→ YOUR INSTRUCTIONS
Check each line of the data for "binary" and select those that have it.

→ MATERIAL SHOWN
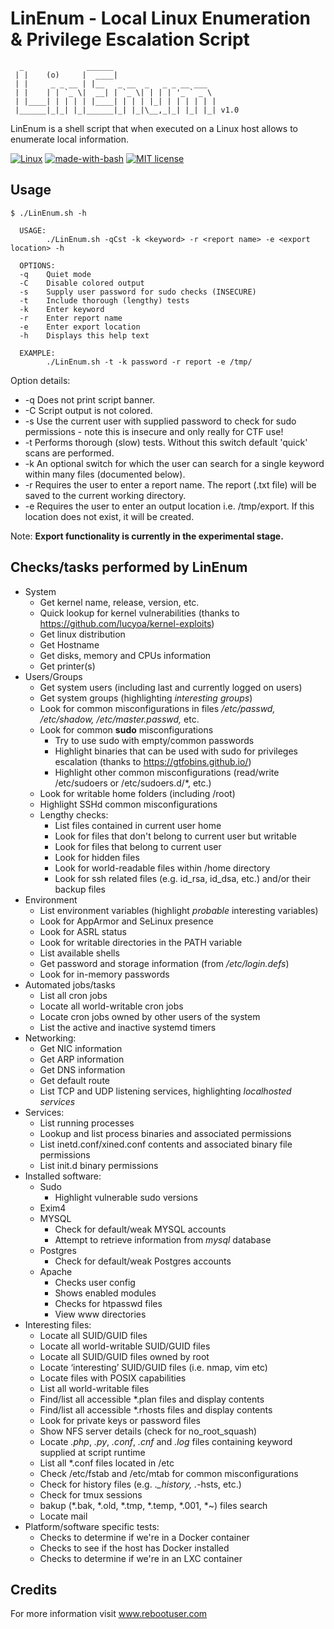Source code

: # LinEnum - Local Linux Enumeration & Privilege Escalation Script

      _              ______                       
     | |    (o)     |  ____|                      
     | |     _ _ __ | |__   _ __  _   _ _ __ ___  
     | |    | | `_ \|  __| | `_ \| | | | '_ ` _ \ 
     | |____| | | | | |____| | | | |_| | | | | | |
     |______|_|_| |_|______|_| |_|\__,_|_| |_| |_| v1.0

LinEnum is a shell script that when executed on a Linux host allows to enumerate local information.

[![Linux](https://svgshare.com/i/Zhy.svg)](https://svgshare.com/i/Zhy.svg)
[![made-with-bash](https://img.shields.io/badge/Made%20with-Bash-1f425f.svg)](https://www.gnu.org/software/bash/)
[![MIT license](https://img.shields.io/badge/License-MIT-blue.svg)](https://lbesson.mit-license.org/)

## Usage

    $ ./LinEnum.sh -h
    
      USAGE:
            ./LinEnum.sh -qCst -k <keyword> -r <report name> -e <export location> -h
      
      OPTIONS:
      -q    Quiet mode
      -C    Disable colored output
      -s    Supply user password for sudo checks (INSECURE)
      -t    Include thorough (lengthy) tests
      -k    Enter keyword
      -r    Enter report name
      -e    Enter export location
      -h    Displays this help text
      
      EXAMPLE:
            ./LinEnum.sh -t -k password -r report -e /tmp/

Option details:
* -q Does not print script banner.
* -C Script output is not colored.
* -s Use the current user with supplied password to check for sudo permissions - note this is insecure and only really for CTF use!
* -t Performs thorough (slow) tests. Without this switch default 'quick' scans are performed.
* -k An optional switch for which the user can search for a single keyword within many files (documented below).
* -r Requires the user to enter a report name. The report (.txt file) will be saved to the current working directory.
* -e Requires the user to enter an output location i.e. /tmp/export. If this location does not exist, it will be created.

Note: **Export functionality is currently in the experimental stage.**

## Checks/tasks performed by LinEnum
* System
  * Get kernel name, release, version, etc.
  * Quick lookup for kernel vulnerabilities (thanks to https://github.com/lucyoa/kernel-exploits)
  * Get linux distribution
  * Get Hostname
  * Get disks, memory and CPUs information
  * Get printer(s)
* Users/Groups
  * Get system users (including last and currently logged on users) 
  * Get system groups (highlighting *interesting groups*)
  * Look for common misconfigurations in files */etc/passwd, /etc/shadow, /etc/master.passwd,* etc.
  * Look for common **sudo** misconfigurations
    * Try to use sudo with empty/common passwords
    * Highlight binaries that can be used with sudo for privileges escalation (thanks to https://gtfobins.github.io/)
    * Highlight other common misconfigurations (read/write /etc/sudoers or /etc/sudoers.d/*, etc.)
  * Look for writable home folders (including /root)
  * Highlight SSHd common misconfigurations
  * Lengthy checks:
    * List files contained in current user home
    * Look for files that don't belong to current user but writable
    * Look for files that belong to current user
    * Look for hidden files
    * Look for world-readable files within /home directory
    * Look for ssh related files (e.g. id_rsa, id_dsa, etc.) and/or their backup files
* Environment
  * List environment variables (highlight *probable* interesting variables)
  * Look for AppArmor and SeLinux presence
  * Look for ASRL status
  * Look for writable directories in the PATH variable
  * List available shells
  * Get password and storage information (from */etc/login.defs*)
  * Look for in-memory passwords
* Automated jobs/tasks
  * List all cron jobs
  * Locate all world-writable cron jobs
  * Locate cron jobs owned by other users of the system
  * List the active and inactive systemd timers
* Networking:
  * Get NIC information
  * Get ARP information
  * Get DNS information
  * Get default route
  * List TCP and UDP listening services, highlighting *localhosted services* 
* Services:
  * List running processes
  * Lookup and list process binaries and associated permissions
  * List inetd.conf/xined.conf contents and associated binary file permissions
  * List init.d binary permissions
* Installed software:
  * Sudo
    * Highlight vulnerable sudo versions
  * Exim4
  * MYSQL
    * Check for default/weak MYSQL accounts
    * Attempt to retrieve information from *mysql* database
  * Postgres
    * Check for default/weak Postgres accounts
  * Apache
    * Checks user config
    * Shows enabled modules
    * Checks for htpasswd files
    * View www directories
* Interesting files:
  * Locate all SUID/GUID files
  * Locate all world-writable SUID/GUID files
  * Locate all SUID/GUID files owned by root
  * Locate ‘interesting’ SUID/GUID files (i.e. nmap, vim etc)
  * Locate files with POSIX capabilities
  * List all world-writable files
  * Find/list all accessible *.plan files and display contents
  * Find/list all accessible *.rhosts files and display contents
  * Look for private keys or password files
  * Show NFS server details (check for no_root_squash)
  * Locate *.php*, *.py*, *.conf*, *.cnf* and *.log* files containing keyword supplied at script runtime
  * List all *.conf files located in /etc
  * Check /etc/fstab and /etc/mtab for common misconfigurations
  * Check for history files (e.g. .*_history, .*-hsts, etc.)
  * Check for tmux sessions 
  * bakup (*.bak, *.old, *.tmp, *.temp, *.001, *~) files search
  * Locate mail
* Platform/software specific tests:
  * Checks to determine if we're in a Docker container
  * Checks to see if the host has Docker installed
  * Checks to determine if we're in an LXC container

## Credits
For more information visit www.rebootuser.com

→ YOUR SOLUTION
  * List inetd.conf/xined.conf contents and associated binary file permissions
  * List init.d binary permissions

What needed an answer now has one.